(Dataset items)
____

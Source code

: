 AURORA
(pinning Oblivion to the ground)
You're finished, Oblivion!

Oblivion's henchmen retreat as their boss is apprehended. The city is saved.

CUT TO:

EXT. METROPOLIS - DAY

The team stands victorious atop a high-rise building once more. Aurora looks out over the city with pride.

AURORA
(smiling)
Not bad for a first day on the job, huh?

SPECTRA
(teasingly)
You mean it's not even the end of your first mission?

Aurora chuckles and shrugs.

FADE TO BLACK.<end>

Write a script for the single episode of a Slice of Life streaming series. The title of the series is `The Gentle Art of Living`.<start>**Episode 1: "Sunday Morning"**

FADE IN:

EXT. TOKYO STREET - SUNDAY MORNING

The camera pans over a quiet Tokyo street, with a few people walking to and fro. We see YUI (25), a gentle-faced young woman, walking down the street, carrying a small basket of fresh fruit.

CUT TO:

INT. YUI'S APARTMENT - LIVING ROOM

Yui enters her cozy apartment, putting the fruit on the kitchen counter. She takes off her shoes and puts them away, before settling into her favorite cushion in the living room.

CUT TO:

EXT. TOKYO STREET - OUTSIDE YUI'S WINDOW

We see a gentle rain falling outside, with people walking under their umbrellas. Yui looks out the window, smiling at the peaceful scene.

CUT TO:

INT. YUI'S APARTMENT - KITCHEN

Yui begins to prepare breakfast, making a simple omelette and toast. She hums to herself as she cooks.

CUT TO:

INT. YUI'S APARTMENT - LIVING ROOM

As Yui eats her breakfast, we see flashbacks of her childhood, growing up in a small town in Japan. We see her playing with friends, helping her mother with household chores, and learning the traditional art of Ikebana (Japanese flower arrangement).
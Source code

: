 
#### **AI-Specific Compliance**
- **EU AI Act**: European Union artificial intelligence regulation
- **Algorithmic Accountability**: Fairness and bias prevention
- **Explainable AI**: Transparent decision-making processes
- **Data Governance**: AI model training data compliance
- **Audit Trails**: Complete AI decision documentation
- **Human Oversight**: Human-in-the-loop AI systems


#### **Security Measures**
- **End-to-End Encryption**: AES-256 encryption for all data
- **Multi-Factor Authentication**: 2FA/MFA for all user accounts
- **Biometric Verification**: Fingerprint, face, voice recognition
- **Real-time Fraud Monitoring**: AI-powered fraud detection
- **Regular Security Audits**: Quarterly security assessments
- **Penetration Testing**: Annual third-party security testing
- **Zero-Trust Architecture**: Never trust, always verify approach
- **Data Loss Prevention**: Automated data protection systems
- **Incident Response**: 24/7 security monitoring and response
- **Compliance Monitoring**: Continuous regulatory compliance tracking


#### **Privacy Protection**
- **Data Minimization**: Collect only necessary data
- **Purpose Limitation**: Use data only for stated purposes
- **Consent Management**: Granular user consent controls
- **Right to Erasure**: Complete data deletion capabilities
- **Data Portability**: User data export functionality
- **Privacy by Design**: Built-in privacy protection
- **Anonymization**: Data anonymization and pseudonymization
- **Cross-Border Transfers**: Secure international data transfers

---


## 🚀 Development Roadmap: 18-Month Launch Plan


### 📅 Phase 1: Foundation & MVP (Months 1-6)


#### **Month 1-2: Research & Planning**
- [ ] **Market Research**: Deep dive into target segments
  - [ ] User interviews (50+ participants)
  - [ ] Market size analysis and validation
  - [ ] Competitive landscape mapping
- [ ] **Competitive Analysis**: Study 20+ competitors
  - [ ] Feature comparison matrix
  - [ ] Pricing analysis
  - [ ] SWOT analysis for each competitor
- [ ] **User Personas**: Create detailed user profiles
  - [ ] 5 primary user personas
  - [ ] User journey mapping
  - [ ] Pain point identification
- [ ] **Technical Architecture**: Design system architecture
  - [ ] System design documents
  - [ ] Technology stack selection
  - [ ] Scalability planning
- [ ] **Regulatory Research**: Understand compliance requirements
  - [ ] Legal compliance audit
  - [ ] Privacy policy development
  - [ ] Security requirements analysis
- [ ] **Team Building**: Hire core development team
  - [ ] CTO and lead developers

____

■ **Problem statement**
The lines holding the word "Complete" are the answer. Find them in the entries and copy them.

■ **Response area**
- **Audit Trails**: Complete AI decision documentation
- **Right to Erasure**: Complete data deletion capabilities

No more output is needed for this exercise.